Relaxation dispersion techniques are powerful tools to quantitatively characterize the chemical (or conformational) exchange across biologically relevant timescales [Palmer et al, Meth. Enzymol. 2001 & 2019]. Recently, a new type of data analysis, geometric approximation methodology [Chao & Byrd, JACS 2016], has been developed to decipher the complex experimental data associated with the adiabatic relaxation dispersion experiment [Mangia et al. JACS 2010], thus providing the assessment of a very broad range of timescales. The advantages of geometric approximation can also be applied to conventional CPMG experiments, including the use of different exchange models and related problems [Chao & Byrd, JMR 2017, Emerg. Topics Life Sci., 2018].

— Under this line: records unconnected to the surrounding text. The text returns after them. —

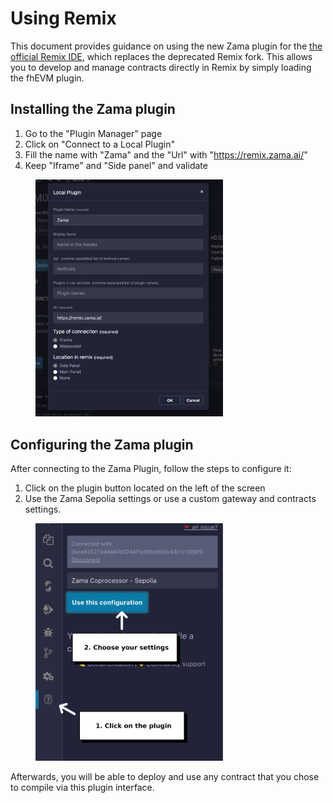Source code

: # Using Remix

This document provides guidance on using the new Zama plugin for the [the official Remix IDE](https://remix.ethereum.org), which replaces the deprecated Remix fork. This allows you to develop and manage contracts directly in Remix by simply loading the fhEVM plugin.

## Installing the Zama plugin

1. Go to the "Plugin Manager" page
2. Click on "Connect to a Local Plugin"
3. Fill the name with "Zama" and the "Url" with "https://remix.zama.ai/"
4. Keep "Iframe" and "Side panel" and validate

<figure><img src="../../.gitbook/assets/remixide.png" alt="How to install Remix IDE plugin" width="300"><figcaption></figcaption></figure>

## Configuring the Zama plugin

After connecting to the Zama Plugin, follow the steps to configure it:

1. Click on the plugin button located on the left of the screen
2. Use the Zama Sepolia settings or use a custom gateway and contracts settings.

<figure><img src="../../.gitbook/assets/useGateway.png" alt="How to install Remix IDE plugin" width="300"><figcaption></figcaption></figure>

Afterwards, you will be able to deploy and use any contract that you chose to compile via this plugin interface.
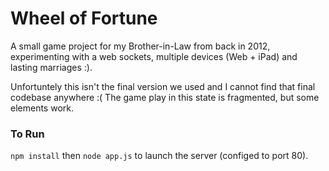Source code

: # Wheel of Fortune

A small game project for my Brother-in-Law from back in 2012, experimenting with a web sockets, multiple devices (Web + iPad) and lasting marriages :).

Unfortuntely this isn't the final version we used and I cannot find that final codebase anywhere :(
The game play in this state is fragmented, but some elements work.

### To Run

`npm install` then `node app.js` to launch the server (configed to port 80).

The original adiabatic relaxation dispersion experiment focused on protein backbone (15NH) dynamics. We have recently extended these methods to methyl groups in the new methyl-geoHARD experiment, combining geometric approximation, adiabatic relaxation dispersion techniques, and methyl TROSY effects [Tugarinov et al. JACS 2003]. Methyl-geoHARD can explore broad timescale conformational dynamics (ranging from 150 sec-1 to 100,000 sec-1) in the hydrophobic cores of large protein complexes.

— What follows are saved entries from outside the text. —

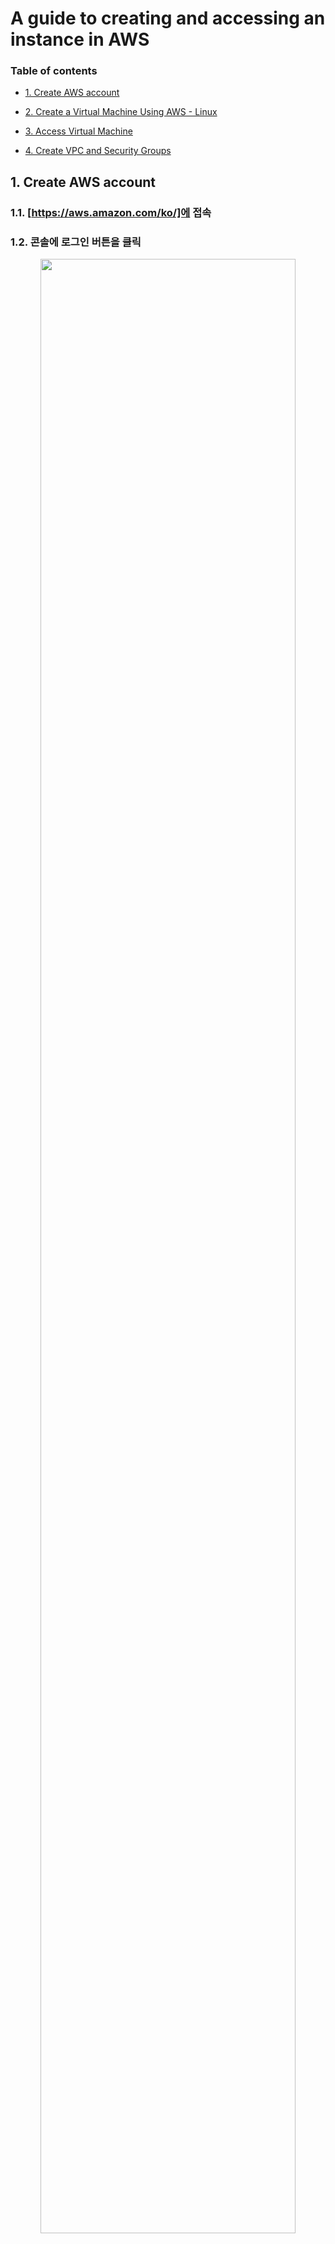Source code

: # A guide to creating and accessing an instance in AWS

### Table of contents

- [1. Create AWS account](#1-create-aws-account)

- [2. Create a Virtual Machine Using AWS - Linux](#2-create-a-virtual-machine-using-aws---linux)

- [3. Access Virtual Machine](#3-access-virtual-machine)

- [4. Create VPC and Security Groups](#4-create-vpc-and-security-groups)

## 1. Create AWS account

### 1.1. [https://aws.amazon.com/ko/]에 접속

### 1.2. **콘솔에 로그인** 버튼을 클릭

<p align="center">
  <img src="https://i.imgur.com/0TrIFt7.jpg" width="90%" height="90%" >
</p>

### 1.3. **AWS 계정 새로 만들기** 버튼을 클릭

<p align="center">
  <img src="https://i.imgur.com/QeLs9fo.jpg" width="90%" height="90%" >
</p>

### 1.4. 아이디, 비밀번호, 계정 이름 입력

<ins>**주의: 계정 이름은 영문으로 입력해야 합니다. (본인의 영어 닉네임을 적는 것을 추천!)**</ins>

<p align="center">
  <img src="https://i.imgur.com/Na8IX5h.jpg" width="90%" height="90%" >
</p>

### 1.5. 부가적인 정보 입력

**AWS를 어떻게 사용할 계획인가요?** 항목에는 **개인-자체 프로젝트의 경우**에 체크 후, 상세 정보를 전부 입력

<p align="center">
  <img src="https://i.imgur.com/ey4jYVq.jpg" width="90%" height="90%" >
</p>

### 1.6. 카드 결제 정보를 입력

결제하고자 하는 카드는 Visa, Master, UnionPay 등 해외 결제가 가능한 계좌여야 합니다.
연동된 카드에는 1달러(1100원) 이상 잔액이 기본적으로 있어야 합니다.
  - 프리티어라고 해도 최초로 한번의 결제 과정이 필요합니다.

<p align="center">
  <img src="https://i.imgur.com/0PuzIWD.jpg" width="90%" height="90%" >
</p>

카드 번호, 카드 비밀번호 및 생년월일, 동의 절차를 추가적으로 진행

<p align="center">
  <img src="https://i.imgur.com/hqHcchU.jpg" width="90%" height="90%" >
</p>

### 1.7. AWS 가입 자격 증명 확인

<ins>**주의: 핸드폰 번호는 5번 항목에 입력한 번호와 동일한 번호를 입력해야 합니다.**</ins>

<p align="center">
  <img src="https://i.imgur.com/gB0T2qD.jpg" width="90%" height="90%" >
</p>

### 1.8. 카드 지불 정보에 오류가 있을 경우

<ins>**이 오류가 나지 않을 경우 1.10.과정 진행함**</ins>

지불 정보에 문제가 있다고 오류가 뜰 경우, 표시 된 부분에 있는 **계정에 로그인** 버튼을 클릭하여 우선적으로 로그인 과정을 진행

<p align="center">
  <img src="https://i.imgur.com/5EhEQbX.jpg" width="90%" height="90%" >
</p>

#### 1.9.1 AWS 지불 카드 등록 오류

**루트 사용자**를 체크 후, 로그인 진행

<p align="center">
  <img src="https://i.imgur.com/f7LHYIe.jpg" width="90%" height="90%" >
</p>

카드 등록이 정상적으로 완료 확인 후, 메인화면으로 이동

<p align="center">
  <img src="https://i.imgur.com/j9FFhEg.jpg" width="90%" height="90%" >
</p>

**가상 머신 시작** 버튼을 클릭, 현재 계정 상태를 다시 확인

<p align="center">
  <img src="https://i.imgur.com/sIkBvRs.jpg" width="90%" height="90%" >
</p>

<ins>**아래와 같은 화면이 나오면 1~2시간 정도 대기 후 표시된 부분에 있는 (AWS 등록을 완료하십시오) 버튼을 클릭합니다. 1~2시간이 지나고 안될 경우, 익일에 다시 재시도**</ins>

<p align="center">
  <img src="https://i.imgur.com/yVolCGP.jpg" width="90%" height="90%" >
</p>

#### 1.9.2. 1.9.과정을 다시 재시도

<p align="center">
  <img src="https://i.imgur.com/5EhEQbX.jpg" width="90%" height="90%" >
</p>

### 1.9. AWS 가입 자격 증명 확인

인증 코드를 입력 후, **계속** 버튼을 클릭

<p align="center">
  <img src="https://i.imgur.com/EeLEMtQ.jpg" width="90%" height="90%" >
</p>

### 1.10. **기본 지원 - 무료** 플랜을 선택 후, **가입 완료** 버튼을 클릭

<p align="center">
  <img src="https://i.imgur.com/ZymsP6t.jpg" width="90%" height="90%" >
</p>

### 1.11. 계정 생성 완료

<p align="center">
  <img src="https://i.imgur.com/bfqJMnx.jpg" width="90%" height="90%" >
</p>

## 2. Create a Virtual Machine Using AWS - Linux

### 2.1. Create Virtual Machine

**솔루션 구축** 탭에서 **가상 머신 시작** 버튼을 클릭합니다.

<p align="center">
  <img src="https://i.imgur.com/WV5sDWv.jpg" width="90%" height="90%" >
</p>

### 2.2. Select OS image

AMI를 선택하는 단계에서 **Red Hat Enterprise Linux 8** 항목 오른쪽에서 **64비트(x86)** 을 체크한 후 **선택** 버튼을 클릭합니다.

<p align="center">
  <img src="https://i.imgur.com/ikqha9F.jpg" width="90%" height="90%" >
</p>

### 2.3. Select VM Size

기본 선택 옵션을 그대로 두고, **검토 및 시작** 버튼을 클릭합니다.
- 프리티어의 경우 **[t2.micro]** 옵션만 사용이 가능합니다.

<p align="center">
  <img src="https://i.imgur.com/ikqha9F.jpg" width="90%" height="90%" >
</p>

### 2.4. Check Virtual Machine information

기본 선택 옵션을 그대로 두고, 화면 우측 하단 **[시작하기]** 버튼을 클릭합니다.

<p align="center">
  <img src="https://i.imgur.com/H9bjXq2.jpg" width="90%" height="90%" >
</p>

### 2.5. Select Key Pair

**기존 키 페어 선택** 항목을 클릭합니다. (있다면 2.6단계로, 없다면 생성 2.5.1단계로)

키 페어: SSH를 통한 서버 접속 시 필요한 인증 수단으로 키 페어 파일은 별도로 백업하여 보관해야 됩니다.

<p align="center">
  <img src="https://i.imgur.com/zOxSWZp.jpg" width="90%" height="90%" >
</p>

#### 2.5.1. Create a new Key pair

**새 키 페어 생성** 항목을 선택합니다.

<p align="center">
  <img src="https://i.imgur.com/PX1Opyu.jpg" width="90%" height="90%" >
</p>

#### 2.5.2. Enter a new Key pair name

**키 페어 이름**을 입력한 후, **키 페어 다운로드** 버튼을 클릭합니다.

<ins>**주의: Key pair type은 RSA 항목 그대로 둡니다.**</ins>

<p align="center">
  <img src="https://i.imgur.com/GYxtR9O.jpg" width="90%" height="90%" >
</p>

### 2.6. Start Virtual Machine

**인스턴스 시작** 버튼을 클릭합니다.

<p align="center">
  <img src="https://i.imgur.com/Sh8kXka.jpg" width="90%" height="90%" >
</p>

### 2.7. View Virtual Machine

인스턴스 시작 중이라는 화면이 확인 되면 화면 우측 하단 **인스턴스 보기** 버튼을 클릭합니다.

<p align="center">
  <img src="https://i.imgur.com/UWMO447.jpg" width="90%" height="90%" >
</p>

대시보드를 통해 생성한 인스턴스를 확인할 수 있음

<p align="center">
  <img src="https://i.imgur.com/36eUkIx.jpg" width="90%" height="90%" >
</p>

## 3. Access Virtual Machine

### 3.1. DownLoad putty

인스턴스 접속을 위해 putty를 다운로드 하여 실행합니다.

<ins>**다운로드 링크 : https://www.chiark.greenend.org.uk/~sgtatham/putty/latest.html**</ins>
<ins>자신의 OS 환경에 맞게 msi 파일을 다운로드 받습니다.**</ins>

<p align="center">
  <img src="https://i.imgur.com/RMn1MaK.jpg" width="90%" height="90%" >
</p>

### 3.2. Putty Key Generator를 실행

PuTTYgen이라는 파일명으로 되어 있습니다.
생성한 키 페어 파일을 putty에서 사용할 ppk로 변환 과정을 거치기 위함입니다.

<p align="center">
  <img src="https://i.imgur.com/Uuv5sgH.jpg" width="90%" height="90%" >
</p>

### 3.3. Change pem to ppk

하단 **Type of key to generate** 항목에서 **RSA**를 선택하고, 화면 우측 하단 **Load** 버튼을 클릭합니다.

<p align="center">
  <img src="https://i.imgur.com/j0BJem2.jpg" width="90%" height="90%" >
</p>

우측 하단에 파일 확장자를 **All Files**로 바꿔주고, VM을 만들 때 생성한 키 페어 파일을 불러옵니다.

<p align="center">
  <img src="https://i.imgur.com/41c0iXs.jpg" width="90%" height="90%" >
</p>

화면 우측 하단 **Save private Key** 버튼을 클릭하여 변환된 ppk 파일을 저장합니다.

**[Successfully imported foreign key~]** 메시지가 뜨면 **[확인]** 버튼을 클릭하면 됩니다.
**[Are you sure you want to~]** 메시지가 뜨면 **[예]** 버튼을 클릭하면 됩니다.

<p align="center">
  <img src="https://i.imgur.com/DUc0Qch.jpg" width="90%" height="90%" >
</p>

### 3.4. Access Virtual Machine

putty를 실행시킨 후 **Host Name** 부분에 대시보드에 적혀있는 **퍼블릭 IPv4** 항목에 나온 IP 주소를 입력합니다.

<ins>**주의: 포트는 22번으로 그대로 둘 것**</ins>

<p align="center">
  <img src="https://i.imgur.com/fJWAplf.jpg" width="90%" height="90%" >
</p>

왼쪽 **category** 부분에서 **Connection - SSH - Auth** 항목을 차례대로 선택하여 **Browse** 버튼을 클릭한 후 16번 과정에서 변환한 ppk 파일을 불러온 후 **Open** 버튼을 클릭합니다.

<p align="center">
  <img src="https://i.imgur.com/kj6X7Jm.jpg" width="90%" height="90%" >
</p>

### 3.5 Login Virtual Machine

**login as** 부분에 **ec2-user**라고 입력하면 접속까지 최종 완료됩니다.

ppk 파일이 비밀번호 역할을 해주기 때문에 별도의 비밀번호 입력 없이 접속이 가능함

<p align="center">
  <img src="https://i.imgur.com/WDjPIzY.jpg" width="90%" height="90%" >
</p>

### 3.6 Remove Virtual Machine

만약, 인스턴스를 사용하지 않을 경우 대시보드 우측 상단 **인스턴스 상태** 버튼을 클릭한 후, **인스턴스 중지** 버튼을 차례로 클릭하여 중지시켜놔야 추가 과금이 일어나지 않음

<p align="center">
  <img src="https://i.imgur.com/ofyMKCO.jpg" width="90%" height="90%" >
</p>

## 4. Create VPC and Security Groups

**VPC(Virtual Private Cloud):** 사용자의 AWS 계정 전용 가상 네트워크

### Access AWS VPC

[https://console.aws.amazon.com/vpc/]로 들어가 Amazon VPC 콘솔로 접속합니다.

<p align="center">
  <img src="https://i.imgur.com/1SustsL.jpg" width="90%" height="90%" >
</p>

#### 4.1. Select Option

왼쪽 4가지 옵션에서 자신에게 맞는 옵션을 선택한 후 **선택** 버튼을 클릭합니다.

<ins>**주의: 프리티어에서는 **단일 퍼블릭 서브넷이 있는 VPC**를 사용하고 **선택** 버튼을 클릭합니다.**</ins>

<p align="center">
  <img src="https://i.imgur.com/3NJseF5.jpg" width="90%" height="90%" >
</p>

#### 4.2. Create VPC
 
VPC 이름과 기타 옵션을 설정한 후 우측 하단에 **VPC 생성** 버튼을 클릭합니다.

<p align="center">
  <img src="https://i.imgur.com/acFYMNb.jpg" width="90%" height="90%" >
</p>

#### 4.3. VPC 생성 완료

<p align="center">
  <img src="https://i.imgur.com/wL6a5j6.jpg" width="90%" height="90%" >
</p>

#### 4.4. Create Security Group

보안 그룹을 생성하기 위해 대시보드 왼쪽 하단 **네트워크 보안** 메뉴에 있는 **보안 그룹** 메뉴를 선택한 후 새로운 보안 그룹을 생성하기 위해 우측 상단에 있는 **보안 그룹 생성** 버튼을 클릭합니다.

<p align="center">
  <img src="https://i.imgur.com/mnfax9c.jpg" width="90%" height="90%" >
</p>

#### 4.5. Enter Inbound, Outbound rule

보안 그룹 정보 및 인바운드, 아웃바운드 규칙을 입력한 후 우측 하단에 **보안 그룹 생성** 버튼을 클릭합니다.

<p align="center">
  <img src="https://i.imgur.com/KSKfDUl.jpg" width="90%" height="90%" >
</p>

#### 4.3. Security Group 생성 완료

기본 보안 그룹은 생성되어 있으니 추가적인 보안 그룹 설정이 필요할 경우에만 만들면 됩니다.

<p align="center">
  <img src="https://i.imgur.com/r5SFWJO.jpg" width="90%" height="90%" >
</p>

We illustrate the detection and quantification of a broad distribution of collective motions and local motions of methyl groups within a moderately large enzyme (tauc = 24 ns). The method is quantitatively validated by comparison with the conventional SQ-CPMG [Lundstrom et al., JBNMR 2007] and other experimental data, for sites where the dynamics are within the timescale of both experiments. The technique is developed and optimized to address the large off-resonance effects at ultra-high magnetic fields (> 1GHz) and for large and complex biological systems (up to tauc = 50 ns). Overall, the potentials of geometric approximation methodology enable the analysis of complex relaxation phenomena and simplify the experiments to gain or retain sensitivity in challenging, large molecular weight proteins.